Anania Shirakatsi | |
---|---|
Անանիա Շիրակացի | |
Born | c. 610 |
Died | c. 685 (aged around 75) |
Nationality | Armenian |
Era | Early Middle Ages |
School | Hellenizing School |
Main interests | Mathematics, astronomy, geography, chronology |
Anania Shirakatsi (Old Armenian: Անանիա Շիրակացի, Anania Širakac’i, anglicized: Ananias of Shirak) was a 7th-century Armenian polymath and natural philosopher, author of extant works covering mathematics, astronomy, geography, chronology, and other fields. Little is known for certain of his life outside of his own writings, but he is considered the father of the exact and natural sciences in Armenia—the first Armenian mathematician, astronomer,[2][3] and cosmographer.[4]
A part of the Armenian Hellenizing School and one of the few secular scholars in medieval Armenia, Anania was educated primarily by Tychicus, in Trebizond. He composed science textbooks and the first known geographic work in classical Armenian (Ashkharhatsuyts),[5] which provides detailed information about Greater Armenia, Persia and the Caucasus (Georgia and Caucasian Albania).

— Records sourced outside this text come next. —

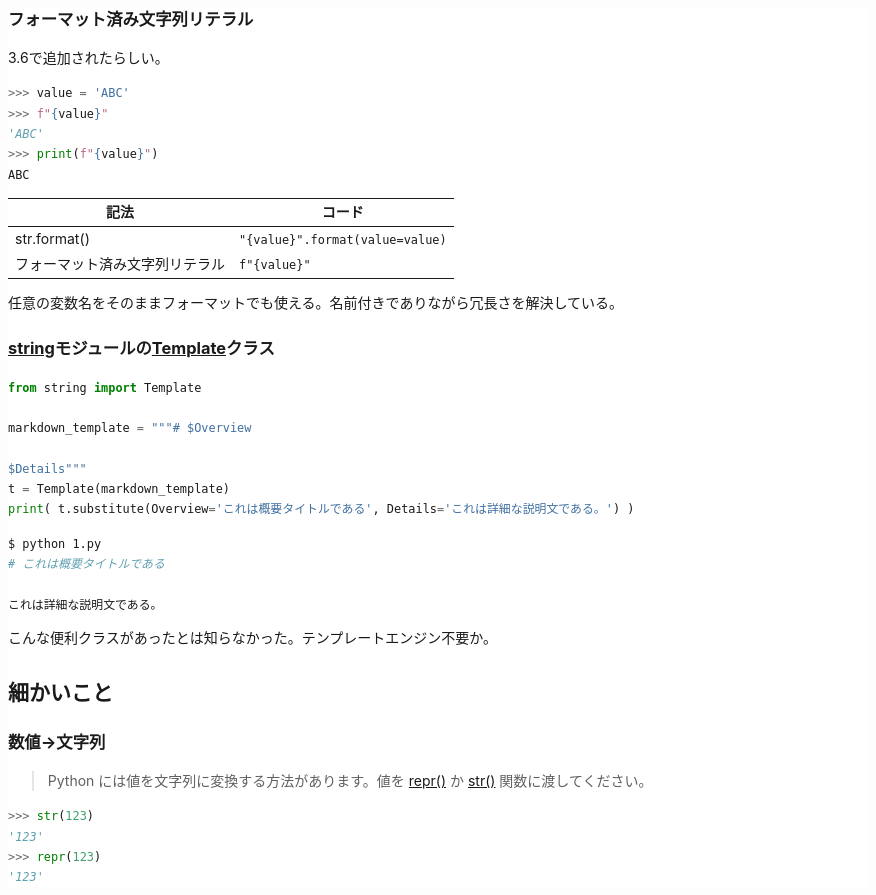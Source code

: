 ### フォーマット済み文字列リテラル

3.6で追加されたらしい。

```python
>>> value = 'ABC'
>>> f"{value}"
'ABC'
>>> print(f"{value}")
ABC
```

記法|コード
----|------|
str.format()|`"{value}".format(value=value)`
フォーマット済み文字列リテラル|`f"{value}"`

任意の変数名をそのままフォーマットでも使える。名前付きでありながら冗長さを解決している。

### [string](https://docs.python.jp/3/library/string.html#module-string)モジュールの[Template](https://docs.python.jp/3/library/string.html#string.Template)クラス

```python
from string import Template

markdown_template = """# $Overview 

$Details"""
t = Template(markdown_template)
print( t.substitute(Overview='これは概要タイトルである', Details='これは詳細な説明文である。') )
```
```sh
$ python 1.py 
# これは概要タイトルである 

これは詳細な説明文である。
```

こんな便利クラスがあったとは知らなかった。テンプレートエンジン不要か。

## 細かいこと

### 数値→文字列

> Python には値を文字列に変換する方法があります。値を [repr()](https://docs.python.jp/3/library/functions.html#repr) か [str()](https://docs.python.jp/3/library/functions.html#repr) 関数に渡してください。

```python
>>> str(123)
'123'
>>> repr(123)
'123'
```

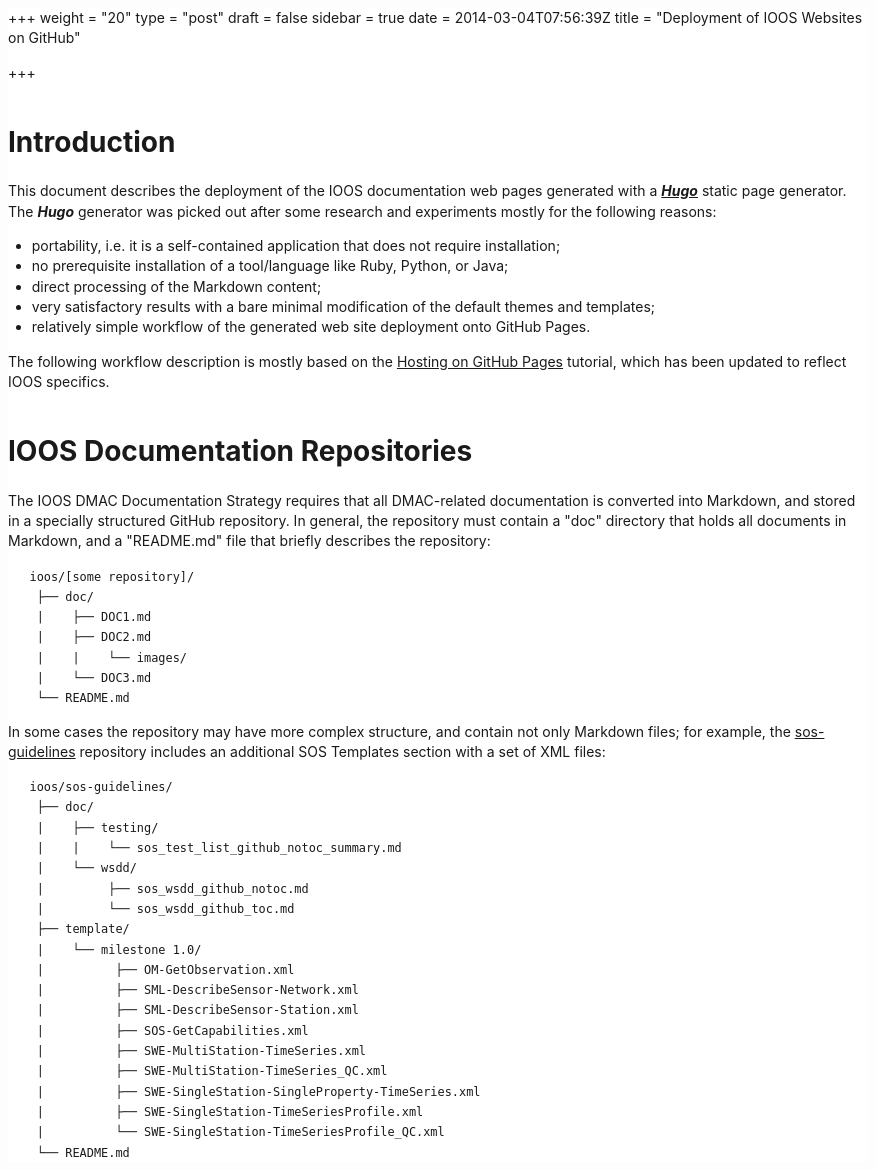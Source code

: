 +++
weight = "20"
type = "post"
draft = false
sidebar = true
date = 2014-03-04T07:56:39Z
title = "Deployment of IOOS Websites on GitHub"

+++

# Introduction

This document describes the deployment of the IOOS documentation web pages generated with a [_**Hugo**_](http://gohugo.io/) static page generator. The _**Hugo**_ generator was picked out after some research and experiments mostly for the following reasons:

 * portability, i.e. it is a self-contained application that does not require installation; 
 * no prerequisite installation of a tool/language like Ruby, Python, or Java;
 * direct processing of the Markdown content;  
 * very satisfactory results with a bare minimal modification of the default themes and templates;
 * relatively simple workflow of the generated web site deployment onto GitHub Pages.

The following workflow description is mostly based on the [Hosting on GitHub Pages](http://gohugo.io/tutorials/github_pages_blog/) tutorial, which has been updated to reflect IOOS specifics.  

# IOOS Documentation Repositories

The IOOS DMAC Documentation Strategy requires that all DMAC-related documentation is converted into Markdown, and stored in a specially structured GitHub repository. In general, the repository must contain a "doc" directory that holds all documents in Markdown, and a "README.md" file that briefly describes the repository:

```
   ioos/[some repository]/
    ├── doc/
    |    ├── DOC1.md
    |    ├── DOC2.md
    |    |    └── images/
    |    └── DOC3.md  
    └── README.md
```     
In some cases the repository may have more complex structure, and contain not only Markdown files; for example, the [sos-guidelines](https://github.com/ioos/sos-guidelines) repository includes an additional SOS Templates section with a set of XML files: 

```
   ioos/sos-guidelines/
    ├── doc/
    |    ├── testing/
    |    |    └── sos_test_list_github_notoc_summary.md
    |    └── wsdd/ 
    |         ├── sos_wsdd_github_notoc.md    
    |         └── sos_wsdd_github_toc.md
    ├── template/
    |    └── milestone 1.0/
    |          ├── OM-GetObservation.xml
    |          ├── SML-DescribeSensor-Network.xml
    |          ├── SML-DescribeSensor-Station.xml
    |          ├── SOS-GetCapabilities.xml
    |          ├── SWE-MultiStation-TimeSeries.xml
    |          ├── SWE-MultiStation-TimeSeries_QC.xml
    |          ├── SWE-SingleStation-SingleProperty-TimeSeries.xml
    |          ├── SWE-SingleStation-TimeSeriesProfile.xml
    |          └── SWE-SingleStation-TimeSeriesProfile_QC.xml
    └── README.md
```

In mathematics, his accomplishments include the earliest known table of results of the four basic operations,[3][6] the earliest known collection of recreational math puzzles and problems,[7] and the earliest book of math problems in Armenian.[8] He also devised a system of mathematical notation based on the Armenian alphabet, although he was the only writer known to have used it.